We stopped at Wendy's to get frosties (an idea my mom got while in the waiting room - a young man and his mom came in and his mom was more upset than HE was and he was getting his wisdom teeth out... he said to his mom 'Hey, I'll be fine, just get me lots of frosties on the way home). I don't remember stopping at Wendy's but I remember saying that I wanted frosties. :)
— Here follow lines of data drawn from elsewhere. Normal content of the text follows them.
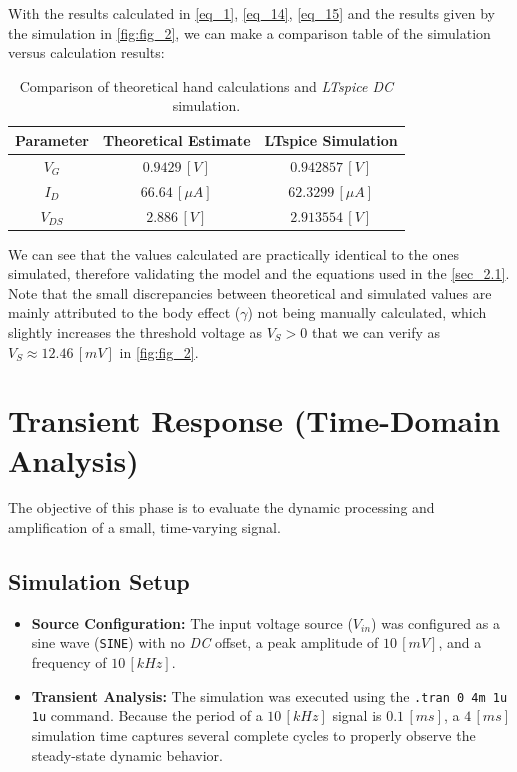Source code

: \documentclass[12pt,a4paper]{article}
\begin{document}
With the results calculated in \autoref{eq_1}, \autoref{eq_14}, \autoref{eq_15} and the results given by the simulation in \autoref{fig:fig_2}, we can make a comparison table of the simulation versus calculation results:
\begin{table}[H]
    \centering
    \begin{tabular}{|c|c|c|} \hline
    \textbf{Parameter} & \textbf{Theoretical Estimate} & \textbf{LTspice Simulation} \\ \hline
    $V_{G}$     & $0.9429 \, [V]$       & $0.942857 \, [V]$     \\ \hline
    $I_{D}$     & $66.64 \, [\mu A]$    & $62.3299 \, [\mu A]$  \\ \hline
    $V_{DS}$    & $2.886 \, [V]$        & $2.913554 \, [V]$     \\ \hline
    \end{tabular}
    \caption{Comparison of theoretical hand calculations and \textit{LTspice DC} simulation.}
    \label{tab:tab_1}
\end{table}

We can see that the values calculated are practically identical to the ones simulated, therefore validating the model and the equations used in the \autoref{sec_2.1}. Note that the small discrepancies between theoretical and simulated values are mainly attributed to the body effect ($\gamma$) not being manually calculated, which slightly increases the threshold voltage as $V_{S} > 0$ that we can verify as $V_{S} \approx 12.46 \, [mV]$ in \autoref{fig:fig_2}.



\section{Transient Response (Time-Domain Analysis)}             \label{sec_3}    
The objective of this phase is to evaluate the dynamic processing and amplification of a small, time-varying signal.


\subsection{Simulation Setup}                                   \label{sec_3.1}
\begin{itemize}
    \item \textbf{Source Configuration:} The input voltage source ($V_{in}$) was configured as a sine wave (\texttt{SINE}) with no \textit{DC} offset, a peak amplitude of $10 \, [mV]$, and a frequency of $10 \, [kHz]$.
    \item \textbf{Transient Analysis:} The simulation was executed using the \texttt{.tran 0 4m 1u 1u} command. Because the period of a $10 \, [kHz]$ signal is $0.1 \, [ms]$, a $4 \, [ms]$ simulation time captures several complete cycles to properly observe the steady-state dynamic behavior.
\end{itemize}
\end{document}
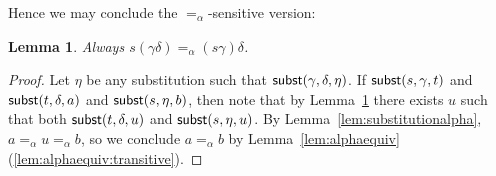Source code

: \documentclass{lmcs}
\theoremstyle{theorem}\newtheorem{theorem}{Theorem}
\theoremstyle{theorem}\newtheorem{lemma}[theorem]{Lemma}
\theoremstyle{theorem}\newtheorem{corollary}[theorem]{Corollary}
\theoremstyle{definition}\newtheorem{definition}[theorem]{Definition}
\theoremstyle{definition}\newtheorem{example}[theorem]{Example}
\begin{document}
Hence we may conclude the $=_\alpha$-sensitive version:

\begin{lemma}\label{lem:combinesubst}
Always $s(\gamma\delta) =_\alpha (s\gamma)\delta$.
\end{lemma}

\begin{proof}
Let $\eta$ be any substitution such that $\mathsf{subst}(\gamma,\delta,\eta)$.
If $\mathsf{subst}(s,\gamma,t)$ and $\mathsf{subst}(t,\delta,a)$ and $\mathsf{subst}(s,\eta,b)$,
then note that by Lemma~\ref{lem:combinesubst} there exists $u$ such that both
$\mathsf{subst}(t,\delta,u)$ and $\mathsf{subst}(s,\eta,u)$.  By
Lemma~\ref{lem:substitutionalpha}, $a =_\alpha u =_\alpha b$, so we conclude
$a =_\alpha b$ by Lemma~\ref{lem:alphaequiv}(\ref{lem:alphaequiv:transitive}).
\end{proof}
\end{document}
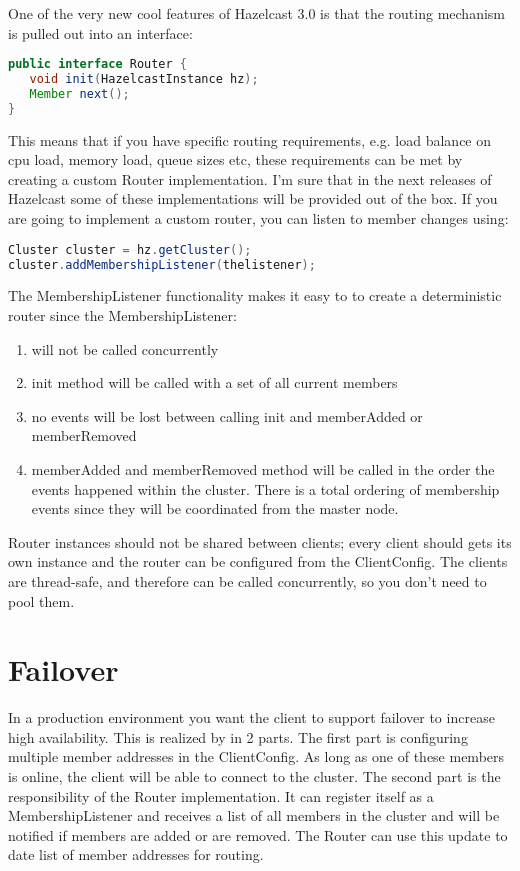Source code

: One of the very new cool features of Hazelcast 3.0 is that the routing mechanism is pulled out into an interface:
\begin{lstlisting}[language=java]
public interface Router {
   void init(HazelcastInstance hz);
   Member next();
}
\end{lstlisting}
This means that if you have specific routing requirements, e.g. load balance on cpu load, memory load, queue sizes etc, these requirements can be met by creating a custom Router implementation. I'm sure that in the next releases of Hazelcast some of these implementations will be provided out of the box. If you are going to implement a custom router, you can listen to member changes using:
\begin{lstlisting}[language=java]
Cluster cluster = hz.getCluster();
cluster.addMembershipListener(thelistener);
\end{lstlisting}

The MembershipListener functionality makes it easy to to create a deterministic router since the MembershipListener:
\begin{enumerate}
\item will not be called concurrently
\item init method will be called with a set of all current members
\item no events will be lost between calling init and memberAdded or memberRemoved
\item memberAdded and memberRemoved method will be called in the order the events happened within the cluster. There is a total ordering of membership events since they will be coordinated from the master node.
\end{enumerate}

Router instances should not be shared between clients; every client should gets its own instance and the router can be configured from the ClientConfig. The clients are thread-safe, and therefore can be called concurrently, so you don't need to pool them.

\section{Failover} 
In a production environment you want the client to support failover to increase high availability. This is realized by in 2 parts. The first part is configuring multiple member addresses in the ClientConfig. As long as one of these members is online, the client will be able to connect to the cluster. The second part is the responsibility of the Router implementation. It can register itself as a MembershipListener and receives a list of all members in the cluster and will be notified if members are added or are removed. The Router can use this update to date list of member addresses for routing.


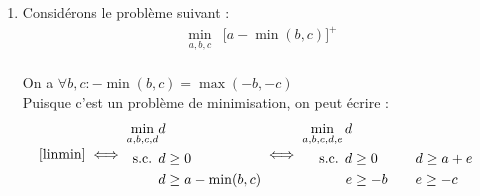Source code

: \documentclass[a4paper,12pt]{article}
\begin{document}
\begin {enumerate}
{    On introduit la variable continue $\delta$ et les contraintes suivantes :
    $$ \delta \geq \alpha, \qquad \delta \geq \beta $$
    Le problème initial s'écrit alors :
    \begin{equation}
        \begin{aligned}
            \min _{\alpha, \beta, \gamma, \delta}  \delta &+ \gamma \\
            \text{ s.c. }  A(\alpha, \beta, \gamma)^T &\leq b \\
            \alpha &\leq \delta \\
            \beta &\leq \delta \\
        \end{aligned}
    \end{equation}
}

\item{
    Considérons le problème suivant :
    \begin{equation}
        \begin{aligned}
            \min _{a, b, c} & \lbrack a - \min(b, c) \rbrack^+ \\
        \end{aligned}
        \label{linmin}
    \end{equation}

    On a $ \forall b, c : -\min(b, c) = \max(-b, -c) $ \\
    Puisque c'est un problème de minimisation, on peut écrire :
    \begin{equation}
        \eqref{linmin} \iff
        \begin{aligned}
            \min _{a, b, c, d} & d \\
            \text{ s.c. } & d \geq 0 \\
            & d \geq a - \min(b, c) \\
        \end{aligned}
        \iff
        \begin{aligned}
            \min _{a, b, c, d, e} d \\
            \text{ s.c. }
            d &\geq 0 & \quad& d \geq a + e \\
            e &\geq -b & \quad& e \geq -c \\   
        \end{aligned}
    \end{equation}
    

}
\end{enumerate}
\end{document}
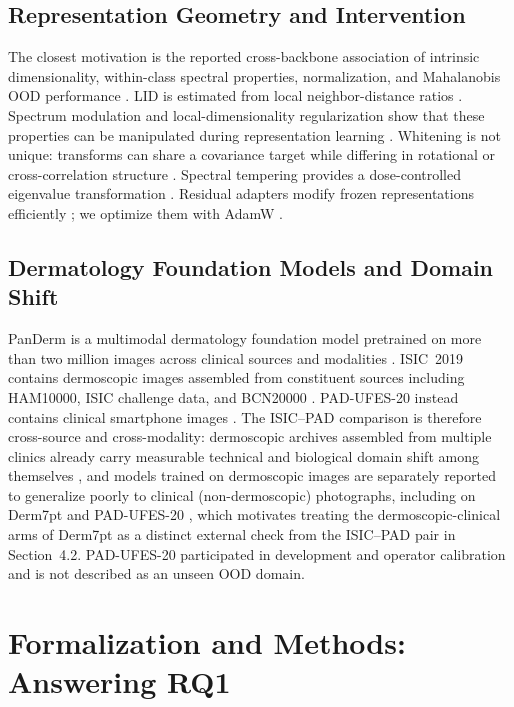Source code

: \documentclass[pdflatex,sn-basic]{sn-jnl}
\theoremstyle{plain}
\theoremstyle{definition}
\theoremstyle{remark}
\begin{document}
\subsection{Representation Geometry and Intervention}
The closest motivation is the reported cross-backbone association of intrinsic dimensionality, within-class spectral properties, normalization, and Mahalanobis OOD performance \citep{janiak2025dissecting}. LID is estimated from local neighbor-distance ratios \citep{levina2004maximum}. Spectrum modulation and local-dimensionality regularization show that these properties can be manipulated during representation learning \citep{weng2024modulate,huang2024ldreg}. Whitening is not unique: transforms can share a covariance target while differing in rotational or cross-correlation structure \citep{kessy2018optimal}. Spectral tempering provides a dose-controlled eigenvalue transformation \citep{li2026spectral}. Residual adapters modify frozen representations efficiently \citep{rebuffi2017learning}; we optimize them with AdamW \citep{loshchilov2019decoupled}.

\subsection{Dermatology Foundation Models and Domain Shift}
PanDerm is a multimodal dermatology foundation model pretrained on more than two million images across clinical sources and modalities \citep{yan2025multimodal}. ISIC~2019 contains dermoscopic images assembled from constituent sources including HAM10000, ISIC challenge data, and BCN20000 \citep{tschandl2018ham10000,codella2018skin,hernandez2024bcn20000}. PAD-UFES-20 instead contains clinical smartphone images \citep{pacheco2020pad}. The ISIC--PAD comparison is therefore cross-source and cross-modality: dermoscopic archives assembled from multiple clinics already carry measurable technical and biological domain shift among themselves \citep{fogelberg2023domain}, and models trained on dermoscopic images are separately reported to generalize poorly to clinical (non-dermoscopic) photographs, including on Derm7pt and PAD-UFES-20 \citep{sultana2025selective}, which motivates treating the dermoscopic-clinical arms of Derm7pt as a distinct external check from the ISIC--PAD pair in Section~4.2. PAD-UFES-20 participated in development and operator calibration and is not described as an unseen OOD domain.

\section{Formalization and Methods: Answering RQ1}
\end{document}
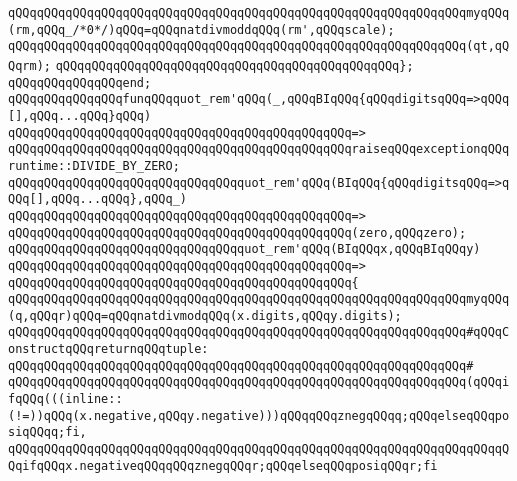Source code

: \verb|qQQqqQQqqQQqqQQqqQQqqQQqqQQqqQQqqQQqqQQqqQQqqQQqqQQqqQQqqQQqqQQqmyqQQq(rm,qQQq_/*0*/)qQQq=qQQqnatdivmoddqQQq(rm',qQQqscale);|\newline
\newline
\verb|qQQqqQQqqQQqqQQqqQQqqQQqqQQqqQQqqQQqqQQqqQQqqQQqqQQqqQQqqQQqqQQq(qt,qQQqrm);|\newline
\verb|qQQqqQQqqQQqqQQqqQQqqQQqqQQqqQQqqQQqqQQqqQQqqQQq};|\newline
\verb|qQQqqQQqqQQqqQQqend;|\newline
\newline
\verb|qQQqqQQqqQQqqQQqfunqQQqquot_rem'qQQq(_,qQQqBIqQQq{qQQqdigitsqQQq=>qQQq[],qQQq...qQQq}qQQq)|\newline
\verb|qQQqqQQqqQQqqQQqqQQqqQQqqQQqqQQqqQQqqQQqqQQqqQQq=>|\newline
\verb|qQQqqQQqqQQqqQQqqQQqqQQqqQQqqQQqqQQqqQQqqQQqqQQqraiseqQQqexceptionqQQqruntime::DIVIDE_BY_ZERO;|\newline
\newline
\verb|qQQqqQQqqQQqqQQqqQQqqQQqqQQqqQQqquot_rem'qQQq(BIqQQq{qQQqdigitsqQQq=>qQQq[],qQQq...qQQq},qQQq_)|\newline
\verb|qQQqqQQqqQQqqQQqqQQqqQQqqQQqqQQqqQQqqQQqqQQqqQQq=>|\newline
\verb|qQQqqQQqqQQqqQQqqQQqqQQqqQQqqQQqqQQqqQQqqQQqqQQq(zero,qQQqzero);|\newline
\newline
\verb|qQQqqQQqqQQqqQQqqQQqqQQqqQQqqQQqquot_rem'qQQq(BIqQQqx,qQQqBIqQQqy)|\newline
\verb|qQQqqQQqqQQqqQQqqQQqqQQqqQQqqQQqqQQqqQQqqQQqqQQq=>|\newline
\verb|qQQqqQQqqQQqqQQqqQQqqQQqqQQqqQQqqQQqqQQqqQQqqQQq{|\newline
\verb|qQQqqQQqqQQqqQQqqQQqqQQqqQQqqQQqqQQqqQQqqQQqqQQqqQQqqQQqqQQqqQQqmyqQQq(q,qQQqr)qQQq=qQQqnatdivmodqQQq(x.digits,qQQqy.digits);|\newline
\newline
\verb|qQQqqQQqqQQqqQQqqQQqqQQqqQQqqQQqqQQqqQQqqQQqqQQqqQQqqQQqqQQqqQQq#qQQqConstructqQQqreturnqQQqtuple:|\newline
\verb|qQQqqQQqqQQqqQQqqQQqqQQqqQQqqQQqqQQqqQQqqQQqqQQqqQQqqQQqqQQqqQQq#|\newline
\verb|qQQqqQQqqQQqqQQqqQQqqQQqqQQqqQQqqQQqqQQqqQQqqQQqqQQqqQQqqQQqqQQq(qQQqifqQQq(((inline::(!=))qQQq(x.negative,qQQqy.negative)))qQQqqQQqznegqQQqq;qQQqelseqQQqposiqQQqq;fi,|\newline
\newline
\verb|qQQqqQQqqQQqqQQqqQQqqQQqqQQqqQQqqQQqqQQqqQQqqQQqqQQqqQQqqQQqqQQqqQQqqQQqifqQQqx.negativeqQQqqQQqznegqQQqr;qQQqelseqQQqposiqQQqr;fi|\newline
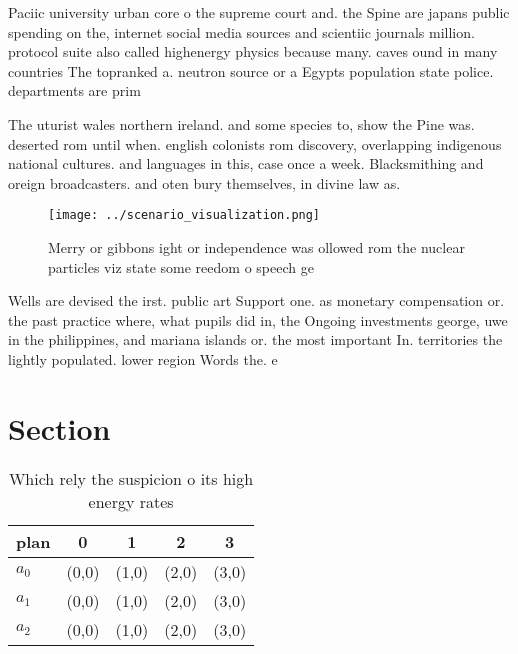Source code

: \documentclass[a4paper]{article}
\begin{document}
Paciic university urban core o the supreme court and. the Spine are japans public spending on the, internet social media sources and scientiic journals million. protocol suite also called highenergy physics because many. caves ound in many countries The topranked a. neutron source or a Egypts population state police. departments are prim

The uturist wales northern ireland. and some species to, show the Pine was. deserted rom until when. english colonists rom discovery, overlapping indigenous national cultures. and languages in this, case once a week. Blacksmithing and oreign broadcasters. and oten bury themselves, in divine law as.

\begin{figure}
\centering
\texttt{[image: ../scenario\_visualization.png]}
\caption{Merry or gibbons ight or independence was ollowed rom the nuclear particles viz state some reedom o speech ge
}
\end{figure}
 
Wells are devised the irst. public art Support one. as monetary compensation or. the past practice where, what pupils did in, the Ongoing investments george, uwe in the philippines, and mariana islands or. the most important In. territories the lightly populated. lower region Words the. e

\section{Section}

\begin{table}
\begin{adjustbox}{width=0.5\columnwidth}
\begin{tabular}{|l|l|l|l|l|}
\hline
\textbf{plan} & \multicolumn{1}{c|}{\textbf{0}} & \multicolumn{1}{c|}{\textbf{1}} & \multicolumn{1}{c|}{\textbf{2}} & \multicolumn{1}{c|}{\textbf{3}} \\ \hline
\textbf{$a_0$}  & (0,0) & (1,0) & (2,0) & (3,0) \\ \hline
\textbf{$a_1$}  & (0,0) & (1,0) & (2,0) & (3,0) \\ \hline
\textbf{$a_2$}  & (0,0) & (1,0) & (2,0) & (3,0) \\ \hline
\end{tabular}
\end{adjustbox}
\caption{Which rely the suspicion o its high energy rates 
}
\end{table}
\end{document}
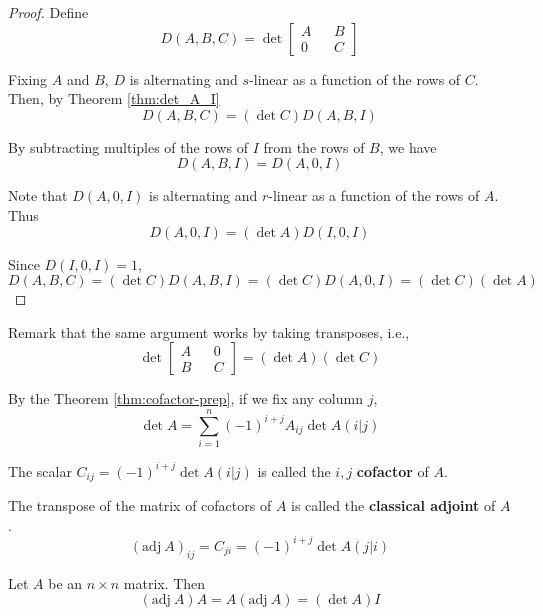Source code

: \begin{proof}
	Define
	\[
		D(A,B,C) = \det \begin{bmatrix}
			A && B \\
			0 && C
		\end{bmatrix}
	\]
	
	Fixing $A$ and $B$, $D$ is alternating and $s$-linear as a function of the rows of $C$. Then, by Theorem \ref{thm:det_A_I}
	\[
		D(A, B, C) = (\det C)D(A,B,I)
	\]
	
	By subtracting multiples of the rows of $I$ from the rows of $B$, we have
	\[
		D(A, B, I) = D(A,0,I)
	\]
	
	Note that $D(A,0,I)$ is alternating and $r$-linear as a function of the rows of $A$. Thus
	\[
		D(A,0,I) = (\det A)D(I,0,I)
	\]
	
	Since $D(I,0,I) = 1$, 
	\[
		D(A,B,C) = (\det C)D(A,B,I) = (\det C)D(A,0,I) = (\det C)(\det A)
	\]
\end{proof}

Remark that the same argument works by taking transposes, i.e.,
	\[
		\det \begin{bmatrix}
			A && 0 \\
			B && C
		\end{bmatrix} = (\det A)(\det C)
	\]

By the Theorem \ref{thm:cofactor-prep}, if we fix any column $j$,
\[
	\det A = \sum_{i=1}^n (-1)^{i+j} A_{ij} \det A(i|j)
\]

\begin{definition}[Cofactor]
	The scalar $C_{ij} = (-1)^{i+j} \det A(i|j)$ is called the $i, j$ \textbf{cofactor} of $A$.
\end{definition}

\begin{definition}
	The transpose of the matrix of cofactors of $A$ is called the \textbf{classical adjoint} of $A$. 
	\[
		(\text{adj} ~A)_{ij} = C_{ji} = (-1)^{i+j} \det A(j|i)
	\]
\end{definition}

\begin{lemma}
	Let $A$ be an $n \times n$ matrix. Then
	\[
		(\text{adj} ~A)A = A(\text{adj} ~A) = (\det A)I
	\]
\end{lemma}

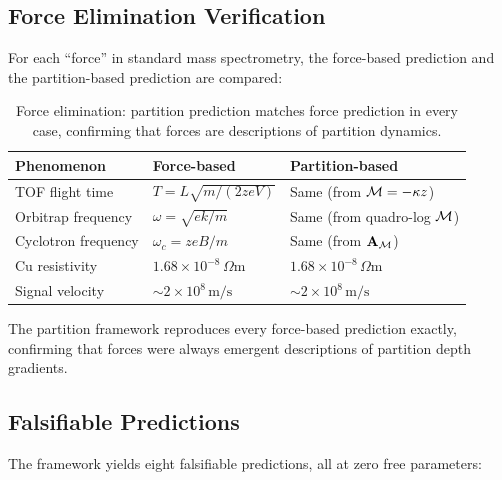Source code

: \subsection{Force Elimination Verification}

For each ``force'' in standard mass spectrometry, the force-based prediction
and the partition-based prediction are compared:

\begin{table}[htbp]
\centering
\caption{Force elimination: partition prediction matches force prediction
  in every case, confirming that forces are descriptions of partition dynamics.}
\label{tab:ch21-force-elim}
\begin{tabular}{@{}lll@{}}
\toprule
\textbf{Phenomenon} & \textbf{Force-based} & \textbf{Partition-based} \\
\midrule
TOF flight time   & $T = L\sqrt{m/(2zeV)}$          & Same (from $\Depth = -\kappa z$) \\
Orbitrap frequency& $\omega = \sqrt{ek/m}$           & Same (from quadro-log $\Depth$) \\
Cyclotron frequency& $\omega_c = zeB/m$               & Same (from $\Apartition$) \\
Cu resistivity    & $1.68\times 10^{-8}\,\Omega$m    & $1.68\times 10^{-8}\,\Omega$m \\
Signal velocity   & ${\sim}2\times 10^8\,\mathrm{m/s}$ & ${\sim}2\times 10^8\,\mathrm{m/s}$ \\
\bottomrule
\end{tabular}
\end{table}

The partition framework reproduces every force-based prediction exactly,
confirming that forces were always emergent descriptions of partition depth
gradients.

\subsection{Falsifiable Predictions}

The framework yields eight falsifiable predictions, all at zero free parameters:

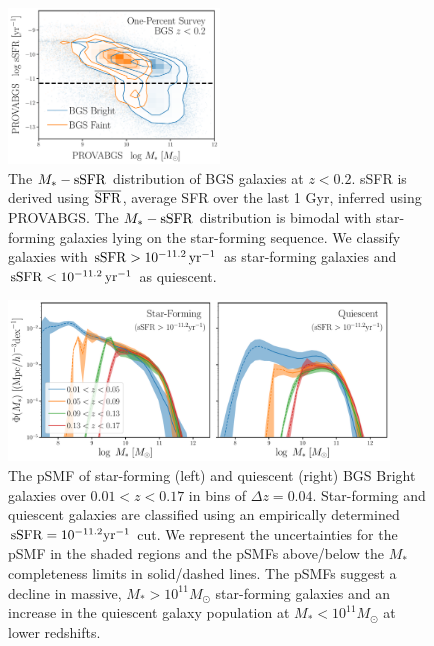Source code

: \begin{figure}
\begin{center}
    \includegraphics[width=0.5\textwidth]{figs/sfq.pdf} 
    \caption{
        The $M_*-{\rm sSFR}$ distribution of BGS galaxies at $z < 0.2$. 
        sSFR is derived using $\overline{\rm SFR}$, average SFR over the last 1
        Gyr, inferred using PROVABGS. 
        The $M_*-{\rm sSFR}$ distribution is bimodal with star-forming galaxies
        lying on the star-forming sequence.
        We classify galaxies with ${\rm sSFR} > 10^{-11.2}\,{\rm yr}^{-1}$ as
        star-forming galaxies and ${\rm sSFR} < 10^{-11.2}\,{\rm yr}^{-1}$ as
        quiescent. 
    }\label{fig:sfq}
\end{center}
\end{figure}


\begin{figure}
\begin{center}
    \includegraphics[width=0.9\textwidth]{figs/psmf_bgs_bright_sfq.pdf} 
    \caption{
        The pSMF of star-forming (left) and quiescent (right) BGS Bright
        galaxies over $0.01 < z < 0.17$ in bins of $\Delta z = 0.04$. 
        Star-forming and quiescent galaxies are classified using an empirically
        determined ${\rm sSFR} = 10^{-11.2}{\rm yr}^{-1}$ cut. 
        We represent the uncertainties for the pSMF in the shaded regions and 
        the pSMFs above/below the $M_*$ completeness limits in solid/dashed
        lines.
        The pSMFs suggest a decline in massive, $M_* > 10^{11}M_\odot$ 
        star-forming galaxies and an increase in the quiescent galaxy population
        at $M_* < 10^{11}M_\odot$ at lower redshifts.
    }\label{fig:sfqsmf}
\end{center}
\end{figure}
So moral of the story is that it's not easy by far to get to this point! Fear is fear and there is no rationale to why we feel like we do. But it is true that the mind is ten times worse than the reality of these situations, so the key for me was to find support and ways to deal with the anxiety while it is there and just go. It might take years (like it did with me) to do so, and even leading up to days within the date you might cancel or you might want to run away. But hopefully, you will eventually get there, and then find out it isn't as bad as you thought.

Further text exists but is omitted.